I went away this weekend. After hearing from my doctor that she was not at all concerned on Friday, I decided to go.
It's amazing how much peace I felt just hearing she was fine with everything. Yes, I think about the baby/pregnancy constantly, but it's not so much a panic as it is a soft concern. I am beginning to accept that there is nothing I can do about this. If the baby is meant to survive, he will; if it is not, he won't. I am even coming almost to the point where if I lose this baby, I think I would be able to stomach trying again. I think realizing there is such a small chance, maybe even no chance at all at this point, that it is an ectopic helps. People have blighted ovums (traditional miscarriage reason) all of the time and there is nothing they or their bodies have done to cause it, so trying again is not a danger.

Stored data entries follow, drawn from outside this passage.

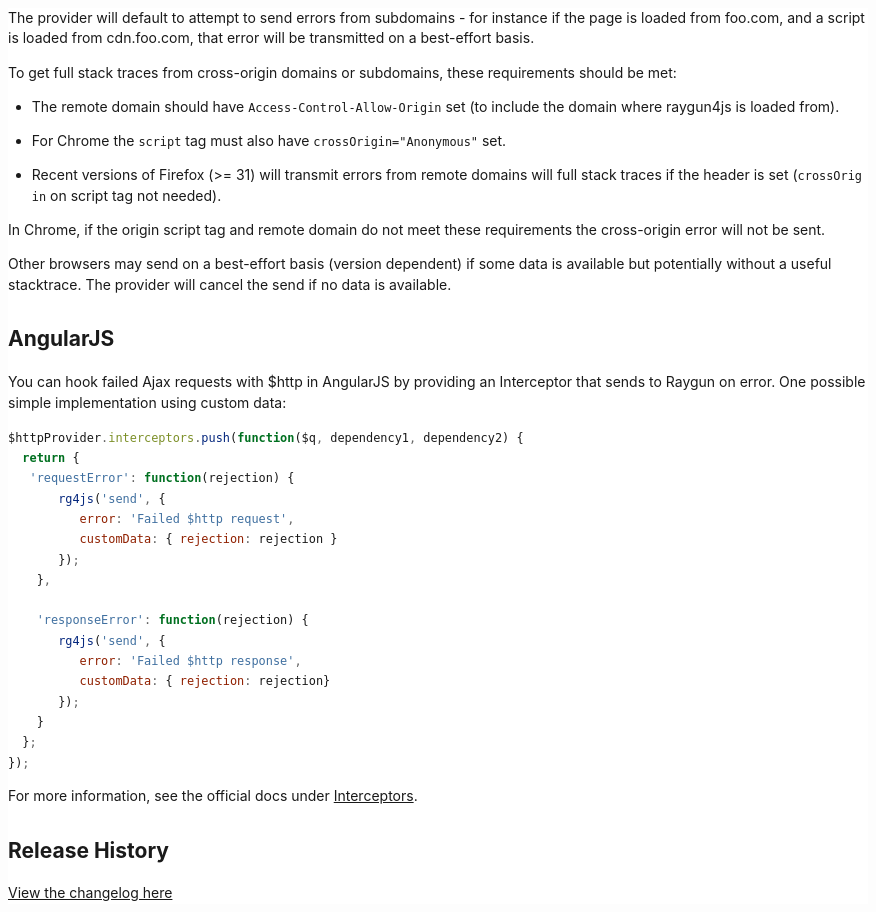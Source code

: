 The provider will default to attempt to send errors from subdomains - for instance if the page is loaded from foo.com, and a script is loaded from cdn.foo.com, that error will be transmitted on a best-effort basis.

To get full stack traces from cross-origin domains or subdomains, these requirements should be met:

* The remote domain should have `Access-Control-Allow-Origin` set (to include the domain where raygun4js is loaded from).

* For Chrome the `script` tag must also have `crossOrigin="Anonymous"` set.

* Recent versions of Firefox (>= 31) will transmit errors from remote domains will full stack traces if the header is set (`crossOrigin` on script tag not needed).

In Chrome, if the origin script tag and remote domain do not meet these requirements the cross-origin error will not be sent.

Other browsers may send on a best-effort basis (version dependent) if some data is available but potentially without a useful stacktrace. The provider will cancel the send if no data is available.

## AngularJS

You can hook failed Ajax requests with $http in AngularJS by providing an Interceptor that sends to Raygun on error. One possible simple implementation using custom data:

```javascript
$httpProvider.interceptors.push(function($q, dependency1, dependency2) {
  return {
   'requestError': function(rejection) {
       rg4js('send', {
          error: 'Failed $http request', 
          customData: { rejection: rejection }
       });
    },

    'responseError': function(rejection) {
       rg4js('send', {
          error: 'Failed $http response', 
          customData: { rejection: rejection}
       });
    }
  };
});
```

For more information, see the official docs under [Interceptors].

[Interceptors]: https://docs.angularjs.org/api/ng/service/$http

## Release History

[View the changelog here](CHANGELOG.md)


[rayguncom]: https://raygun.com
[nohandler]: https://raw.github.com/MindscapeHQ/raygun4js/master/src/snippet/minified.nohandler.js
[min]: https://raw.github.com/MindscapeHQ/raygun4js/master/dist/raygun.min.js
[max]: https://raw.github.com/MindscapeHQ/raygun4js/master/dist/raygun.js
[min.vanilla]: https://raw.github.com/MindscapeHQ/raygun4js/master/dist/raygun.vanilla.min.js
[max.vanilla]: https://raw.github.com/MindscapeHQ/raygun4js/master/dist/raygun.vanilla.js
[sourcemaps]: https://raygun.io/docs/workflow/source-maps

I am praying very specifically for two things this week. They are:
1. That my blood work will not do anything funny Monday. I will get that result Tuesday.
2. That we will be able to see something definite, preferably a heart beat, on Thursday at the ultrasound.
Choosing to trust God in this has become a minute by minute ordeal. Google has not been a friend to me. It makes me crazy and I am trying to stay away. But sometimes I cannot.
Finding out this early (probably before 4 weeks even!) has been a mixed blessing. The early testing is great but it is also incredibly maddening. Praying we will soon be released from all of this testing and treated like a normal, healthy pregnancy.
I have known I was pregnant for almost two weeks now. It sure feels like a lot longer than that!